ASSIGNMENT »
Examine each line of the data. Copy the line if it includes the word "Possibili".

TASK DATA »
◇ ◇ ◇ ◇

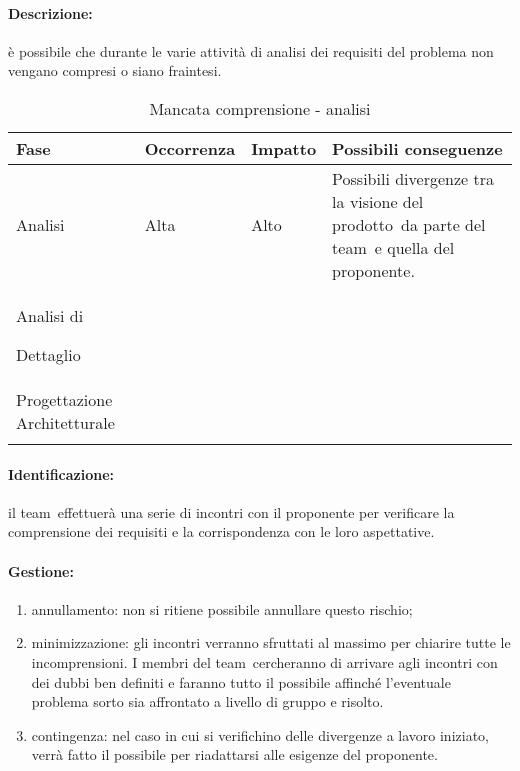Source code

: \documentclass[../PianoProgetto.tex]{subfiles}
\begin{document}
	\paragraph*{Descrizione:} è possibile che durante le varie attività di analisi dei requisiti del problema non vengano compresi o siano fraintesi.
	
	
	\begin{table}[h]
		\centering
		\begin{tabularx}{\textwidth}{F O O P}
			\toprule
			\textbf{Fase} & \textbf{Occorrenza} & \textbf{Impatto} & \textbf{Possibili conseguenze}\\
			\midrule
			Analisi & Alta & Alto & Possibili divergenze tra la visione del prodotto\g\ da parte del team\g\ e quella del proponente. \\
			\midrule
			Analisi di \par Dettaglio & & & \\
			\midrule
			Progettazione Architetturale & & & \\
			\bottomrule
		\end{tabularx}
		\caption{Mancata comprensione - analisi}
		\label{tab:Mancata comprensione - analisi}	
	\end{table}
		
	\paragraph*{Identificazione:} il team\g\ effettuerà una serie di incontri con il proponente per verificare la comprensione dei requisiti e la corrispondenza con le loro aspettative.
	
	\paragraph*{Gestione:}
	\begin{enumerate}
		\item annullamento: non si ritiene possibile annullare questo rischio;
		\item minimizzazione: gli incontri verranno sfruttati al massimo per chiarire tutte le incomprensioni. I membri del team\g\ cercheranno di arrivare agli incontri con dei dubbi ben definiti e faranno tutto il possibile affinché l'eventuale problema sorto sia affrontato a livello di gruppo e risolto.
		\item contingenza: nel caso in cui si verifichino delle divergenze a lavoro iniziato, verrà fatto il possibile per riadattarsi alle esigenze del proponente.
	\end{enumerate}	
	
\end{document}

◇ ◇ ◇ ◇

REPLY »
			\textbf{Fase} & \textbf{Occorrenza} & \textbf{Impatto} & \textbf{Possibili conseguenze}\\
			Analisi & Alta & Alto & Possibili divergenze tra la visione del prodotto\g\ da parte del team\g\ e quella del proponente. \\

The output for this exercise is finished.